Did you know that I hate mice?  I do.  I hate them.  Yeesh.

I really didn't want that thing on my bed.  But Nigel was so darn proud, bringing me his prize, and after all he was totally doing the right thing.  "Oh, good boy, Nigel, you good cat," I whispered, as I carefully, gingerly, reluctantly, oh so gently picked him up, twitchy shrieky mouse and all.  I set him on the floor.  I petted him.  "You are the best hunter and I'm so proud of you.  Now go eat your mouse."

And back in the present, I slowly put it all together and realized that Crazy Insane Hot-Wired Lucy, The Feral Housecat, had brought me something squeaky on a hot night with the Pug snoring and the fan blowing cool air on us.  Okay.  I laid down and listened to the squeaking and thumping.  Yeesh.  Shudder.  Eyelid fractals.

Only... it wasn't squeaking exactly.  It was more like an intermittent squeak.  It was actually terrifying enough to penetrate my fuzzy brain.

That's about when Annyong stumbled across the hall into my room.  "Mom.  Got a problem."


"Yeah.  Lucy's killing a bat in my room."

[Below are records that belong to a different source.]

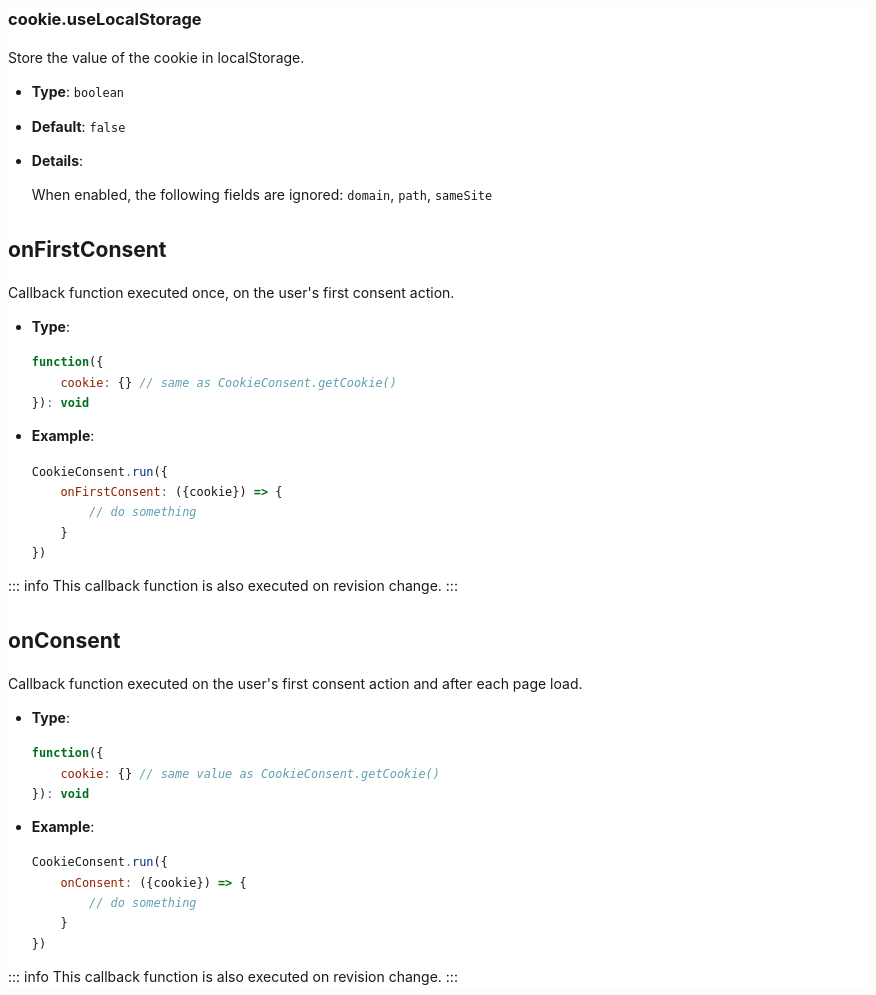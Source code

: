 ### cookie.useLocalStorage

Store the value of the cookie in localStorage.

- **Type**: `boolean`
- **Default**: `false`
- **Details**:

    When enabled, the following fields are ignored: `domain`, `path`, `sameSite`

## onFirstConsent

Callback function executed once, on the user's first consent action.

- **Type**:
  ```javascript
  function({
      cookie: {} // same as CookieConsent.getCookie()
  }): void
  ```

* **Example**: <br>
    ```javascript
    CookieConsent.run({
        onFirstConsent: ({cookie}) => {
            // do something
        }
    })
    ```
::: info
This callback function is also executed on revision change.
:::

## onConsent

Callback function executed on the user's first consent action and after each page load.

- **Type**:
  ```javascript
  function({
      cookie: {} // same value as CookieConsent.getCookie()
  }): void
  ```

* **Example**: <br>
    ```javascript
    CookieConsent.run({
        onConsent: ({cookie}) => {
            // do something
        }
    })
    ```
::: info
This callback function is also executed on revision change.
:::

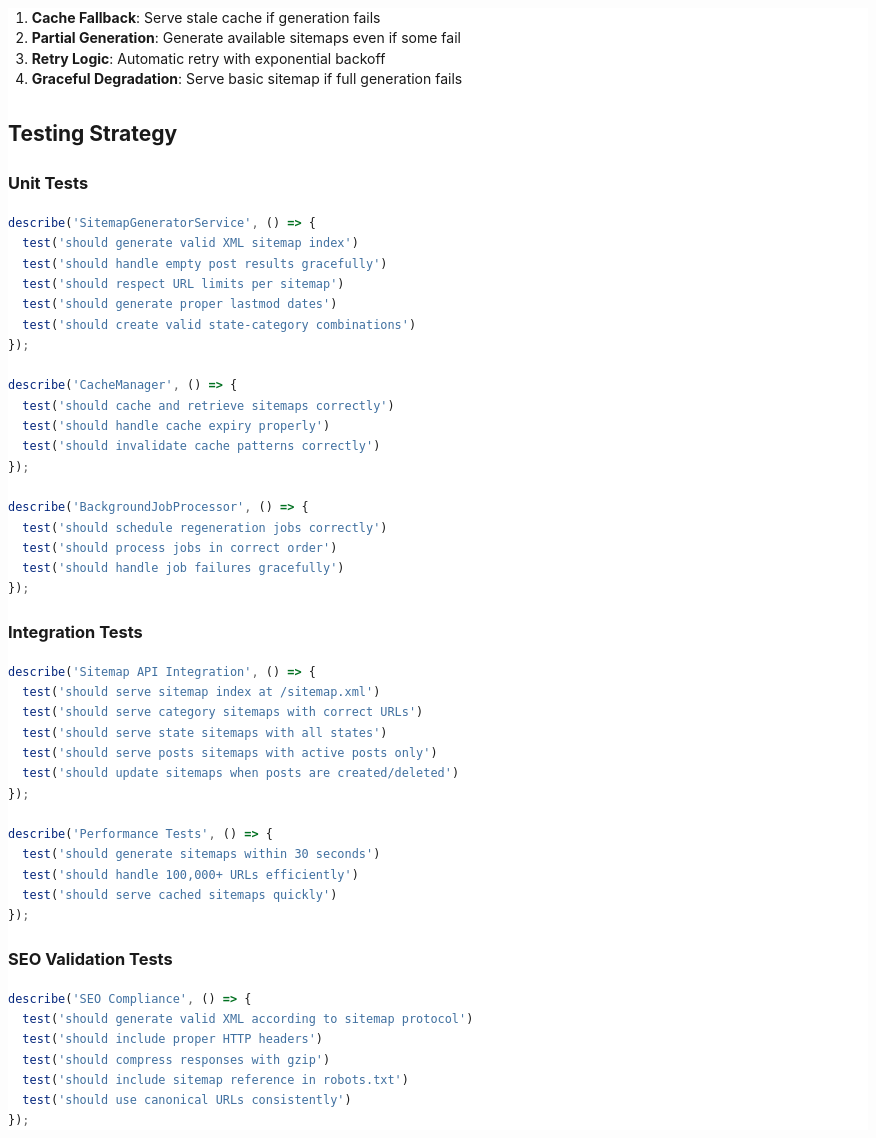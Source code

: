 1. **Cache Fallback**: Serve stale cache if generation fails
2. **Partial Generation**: Generate available sitemaps even if some fail
3. **Retry Logic**: Automatic retry with exponential backoff
4. **Graceful Degradation**: Serve basic sitemap if full generation fails

## Testing Strategy

### Unit Tests

```typescript
describe('SitemapGeneratorService', () => {
  test('should generate valid XML sitemap index')
  test('should handle empty post results gracefully')
  test('should respect URL limits per sitemap')
  test('should generate proper lastmod dates')
  test('should create valid state-category combinations')
});

describe('CacheManager', () => {
  test('should cache and retrieve sitemaps correctly')
  test('should handle cache expiry properly')
  test('should invalidate cache patterns correctly')
});

describe('BackgroundJobProcessor', () => {
  test('should schedule regeneration jobs correctly')
  test('should process jobs in correct order')
  test('should handle job failures gracefully')
});
```

### Integration Tests

```typescript
describe('Sitemap API Integration', () => {
  test('should serve sitemap index at /sitemap.xml')
  test('should serve category sitemaps with correct URLs')
  test('should serve state sitemaps with all states')
  test('should serve posts sitemaps with active posts only')
  test('should update sitemaps when posts are created/deleted')
});

describe('Performance Tests', () => {
  test('should generate sitemaps within 30 seconds')
  test('should handle 100,000+ URLs efficiently')
  test('should serve cached sitemaps quickly')
});
```

### SEO Validation Tests

```typescript
describe('SEO Compliance', () => {
  test('should generate valid XML according to sitemap protocol')
  test('should include proper HTTP headers')
  test('should compress responses with gzip')
  test('should include sitemap reference in robots.txt')
  test('should use canonical URLs consistently')
});
```
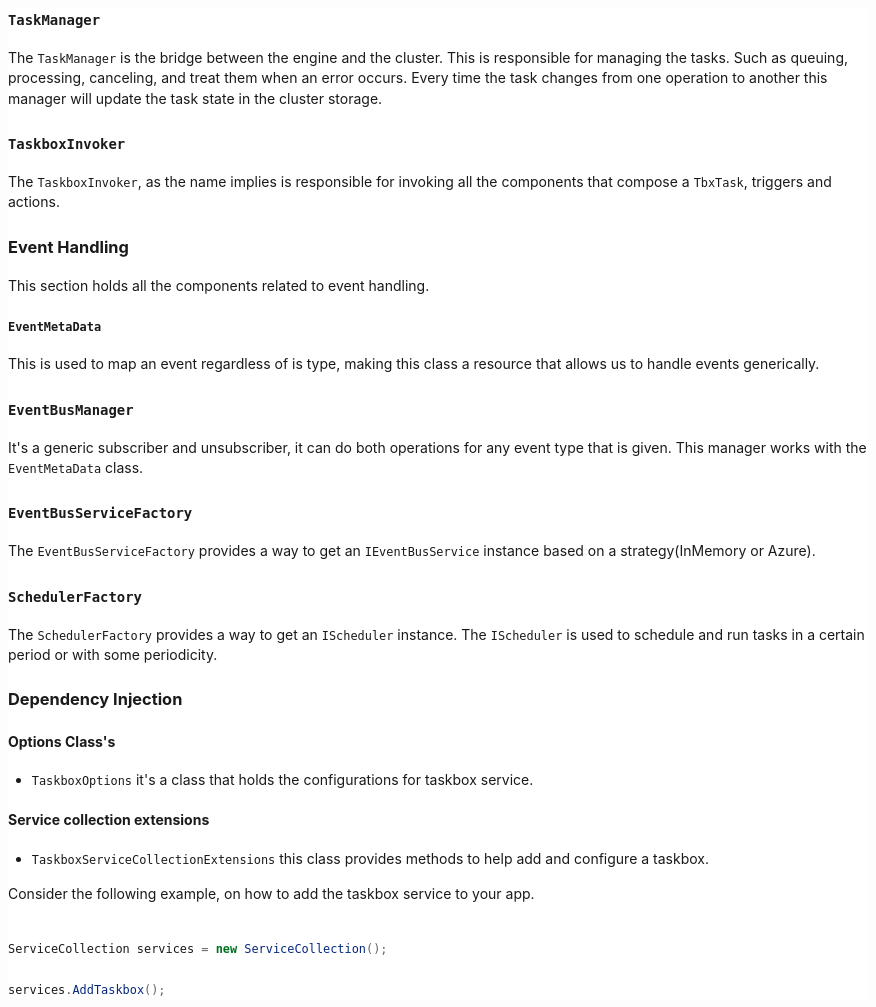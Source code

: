 ### `TaskManager`

The `TaskManager` is the bridge between the engine and the cluster. This is responsible for managing the tasks. Such as queuing, processing, canceling, and treat them when an error occurs. Every time the task changes from one operation to another this manager will update the task state in the cluster storage.

### `TaskboxInvoker`

The `TaskboxInvoker`, as the name implies is responsible for invoking all the components that compose a `TbxTask`, triggers and actions.

### Event Handling

This section holds all the components related to event handling.

#### `EventMetaData`

This is used to map an event regardless of is type, making this class a resource that allows us to handle events generically.

### `EventBusManager`

It's a generic subscriber and unsubscriber, it can do both operations for any event type that is given. This manager works with the `EventMetaData` class.

### `EventBusServiceFactory`

The `EventBusServiceFactory` provides a way to get an  `IEventBusService` instance based on a strategy(InMemory or Azure).

### `SchedulerFactory`

The `SchedulerFactory` provides a way to get an `IScheduler` instance. The `IScheduler` is used to schedule and run tasks in a certain period or with some periodicity.

### Dependency Injection

#### Options Class's

- `TaskboxOptions` it's a class that holds the configurations for taskbox service.

#### Service collection extensions

- `TaskboxServiceCollectionExtensions` this class provides methods to help add and configure a taskbox.

Consider the following example, on how to add the taskbox service to your app.

```csharp

ServiceCollection services = new ServiceCollection();

services.AddTaskbox();

```
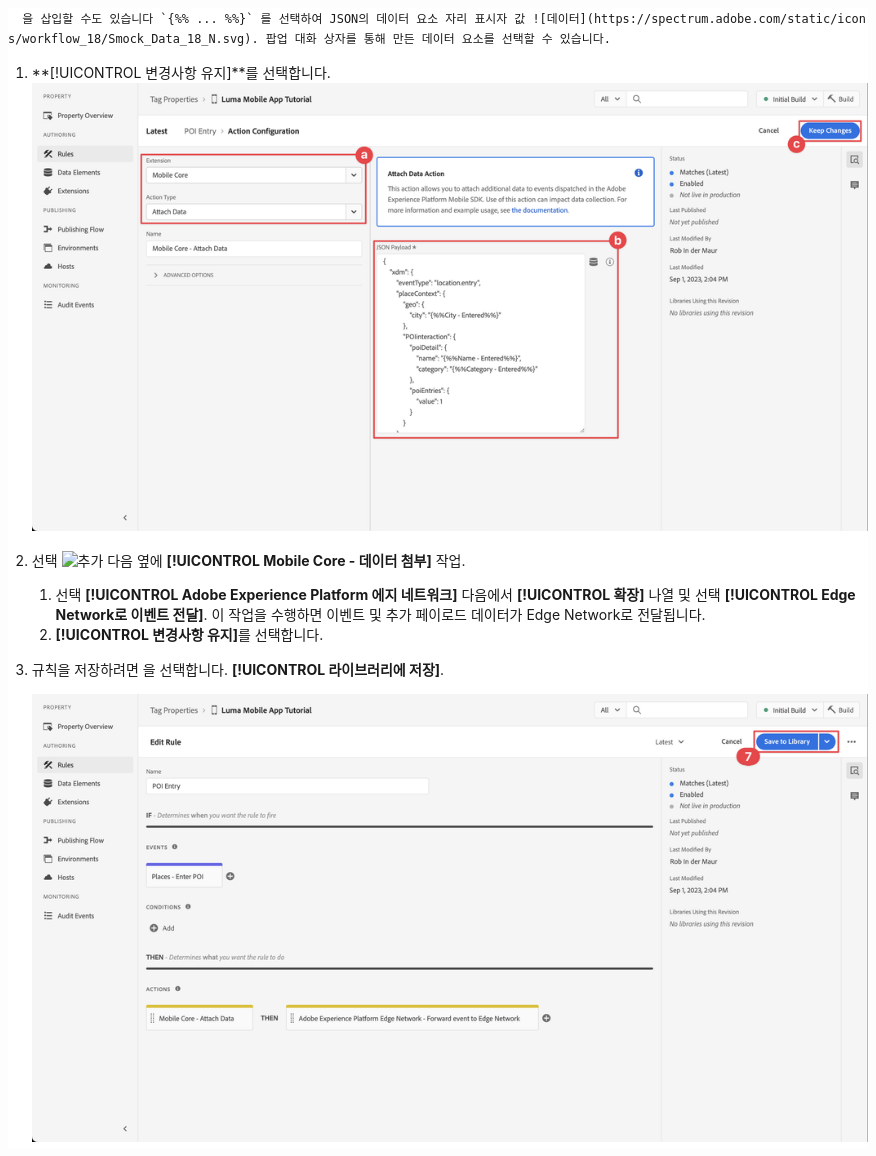       을 삽입할 수도 있습니다 `{%% ... %%}` 를 선택하여 JSON의 데이터 요소 자리 표시자 값 ![데이터](https://spectrum.adobe.com/static/icons/workflow_18/Smock_Data_18_N.svg). 팝업 대화 상자를 통해 만든 데이터 요소를 선택할 수 있습니다.

   1. **[!UICONTROL 변경사항 유지]**를 선택합니다.
      ![태그 작업](assets/tags-action-mobile-core.png)

1. 선택 ![추가](https://spectrum.adobe.com/static/icons/workflow_18/Smock_AddCircle_18_N.svg) 다음 옆에 **[!UICONTROL Mobile Core - 데이터 첨부]** 작업.
   1. 선택 **[!UICONTROL Adobe Experience Platform 에지 네트워크]** 다음에서 **[!UICONTROL 확장]** 나열 및 선택 **[!UICONTROL Edge Network로 이벤트 전달]**. 이 작업을 수행하면 이벤트 및 추가 페이로드 데이터가 Edge Network로 전달됩니다.
   1. **[!UICONTROL 변경사항 유지]**&#x200B;를 선택합니다.

1. 규칙을 저장하려면 을 선택합니다. **[!UICONTROL 라이브러리에 저장]**.

   ![규칙](assets/tags-rule-poi-entry.png)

A bat.  That's why it sounded different.

I think I might have groaned.

"I closed the door and they're in there and I don't know what to do..."

"Come in.  There's nothing we can do about it now."

We blinked into the dark while Lucy thrashed around torturing the winged varmint.

Annyong said, "You know, I actually like bats."

"So do I.  They eat mosquitoes."

"And they're not as ugly as people think they are."

"Mm.  But that one's done for.  We can't save it."

"I wish we could catch it in a pillowcase and set it free outside like we did the one last summer."

"Me too... but it's probably already beyond saving."

More fan droning and squeaking thrashing, then she said, "I hope she kills it fast."

I agreed but darn well knew she wouldn't.  I think Annyong knew it too.  Cats are soft and cuddly and pretty but they're also vicious and sadistic.

A 6 when I got up with the Pug I opened the door.  Lucy bounced out, literally bright eyed and bushy tailed, purrrting and mewing her excited little cat noises.  Across the room, a tiny furry body was still, on its back, broken leathery wings curled defensively.  In the early light I could see the smears of blood all over the floor.

Later on this morning, after a few phone calls to find out if that bat needed to be tested for rabies or anything,  Annyong and I went in there like a CSI team.  Bucky was downstairs yammering about Lucy the Murderer and how evil she is and how he's sure he's next.  I assured him that if she wanted to kill him he'd be dead by now.  I picked up the dead body with a zip lock bag.  I mopped the floor with disinfectant, just in case.

Annyong has recovered from the trauma and lack of sleep.  Her room's clean.  I found Lucy curled up on the rug in mom's sewing room, all happy and dangerous and adorable looking.

Of course then I had to get on the road and do all the appointments and things, plus laundry and dishes and stuff, and right now I can hear my teenagers downstairs having some kind of disagreement. Three loads of laundry wait for me plus a sink full of dishes.  I didn't ride yesterday and it looks like the horses are getting another day off today. I wish I had more time to write.

So what would Johnny do with a bat murder in the middle of the night?

I dunno.  Maybe call Tim Burton?

Sure, I think of it now, like thirteen hours later...


auntie said...

That posting shook loose memories of close encounters of the bat kind. You and Annyong come from a long line of Women Who Handle Things because I remember Grandma taking issue with a bat on at least one occasion and maybe more. Grandma always won. She was a kind and gentle person but didn't hesitate to do that which needed to be done when it came to critters in the house that didn't belong there. Please tell Bucky that he might want to be extra nice to Lucy ... just to be on the safe side!

pseudosu said...

They are like fuzzy adorable serial killers aren't they? My sweetest girl, Annie, never fails to mew and blink innocently, her victim still sometimes thrashing in her jaws.

Heidi Willis said...


And this is why I don't have a cat. Well, that and the sneezing, water-eyes and itching it causes. But yeah. This too.